Turner credits his rediscovery by rock fans to The Rolling Stones and recent collaborations with Rod Stewart. Turner performed a duet with Mick Jagger during The Stones’ 1981 tour and also appeared with Stewart at a 1982 concert that was broadcast worldwide via satellite.
Although the door to Turner’s comeback was opened by a remake of an R&B classic, rock’n’roll is where his heart was.
“My stage performance is basically rock’n’roll,” she said. “I’m more comfortable with it; The energy is good and I love the words. I don’t really want to do R&B right now. I can’t say I won’t go back to it, because it’s my roots. I just like to sing fast paced stuff. I’m very optimistic now.”
“Let’s Stay Together” was only the seventh Top 40 hit of Turner’s career, trailing Ike and Tina Turner’s breakthrough hit “A Fool in Love” by almost 24 years.
When asked about pop radio’s reluctance over the years to add her records, Turner said, “I hate to talk about racism, but it has a lot to do with it. When I started my career, You had to hit R&B before it made a crossover. I understand that’s still a lot. Foreign countries don’t label or color music. They just program it.

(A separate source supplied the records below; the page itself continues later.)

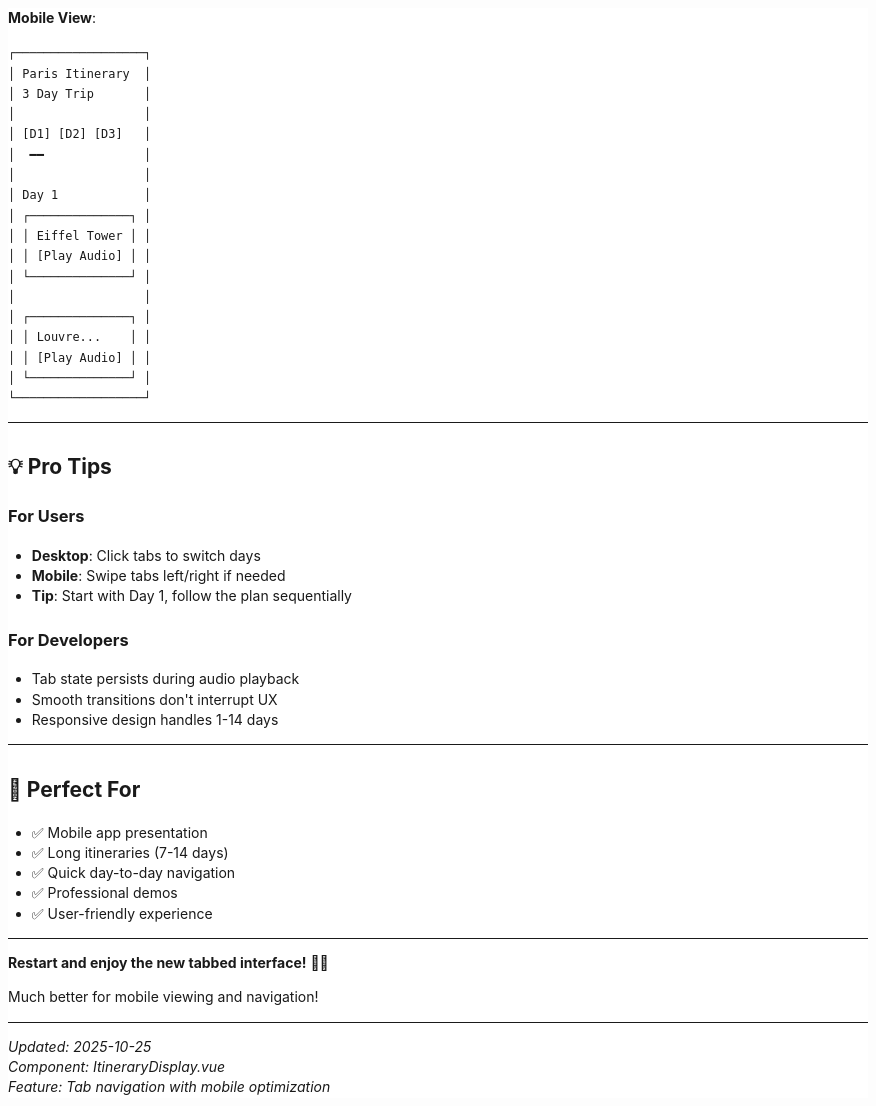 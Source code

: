 
**Mobile View**:
```
┌──────────────────┐
│ Paris Itinerary  │
│ 3 Day Trip       │
│                  │
│ [D1] [D2] [D3]   │
│  ━━              │
│                  │
│ Day 1            │
│ ┌──────────────┐ │
│ │ Eiffel Tower │ │
│ │ [Play Audio] │ │
│ └──────────────┘ │
│                  │
│ ┌──────────────┐ │
│ │ Louvre...    │ │
│ │ [Play Audio] │ │
│ └──────────────┘ │
└──────────────────┘
```

---

## 💡 Pro Tips

### For Users
- **Desktop**: Click tabs to switch days
- **Mobile**: Swipe tabs left/right if needed
- **Tip**: Start with Day 1, follow the plan sequentially

### For Developers
- Tab state persists during audio playback
- Smooth transitions don't interrupt UX
- Responsive design handles 1-14 days

---

## 🚀 Perfect For

- ✅ Mobile app presentation
- ✅ Long itineraries (7-14 days)
- ✅ Quick day-to-day navigation
- ✅ Professional demos
- ✅ User-friendly experience

---

**Restart and enjoy the new tabbed interface!** 📑✨

Much better for mobile viewing and navigation!

---

*Updated: 2025-10-25*  
*Component: ItineraryDisplay.vue*  
*Feature: Tab navigation with mobile optimization*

Regarding her spontaneous re-entry after a five-year absence from the recording scene, Turner said, “It wasn’t that I was constantly making records that were losers. I just wanted to do well and keep my audience engaged.” So when I came up with some material they were all there for it.
And that statistic about “Let’s Stay Together” being just her seventh Top 40 hit in a 24-year career? Turner collected her next seven Top 40 hits – from “What’s Love Got to Do With It” to “It’s Only Love” (with Bryan Adams) by the end of 1985.
The “optimistic” sentiments that Turner spoke of in February 1984 were entirely justified.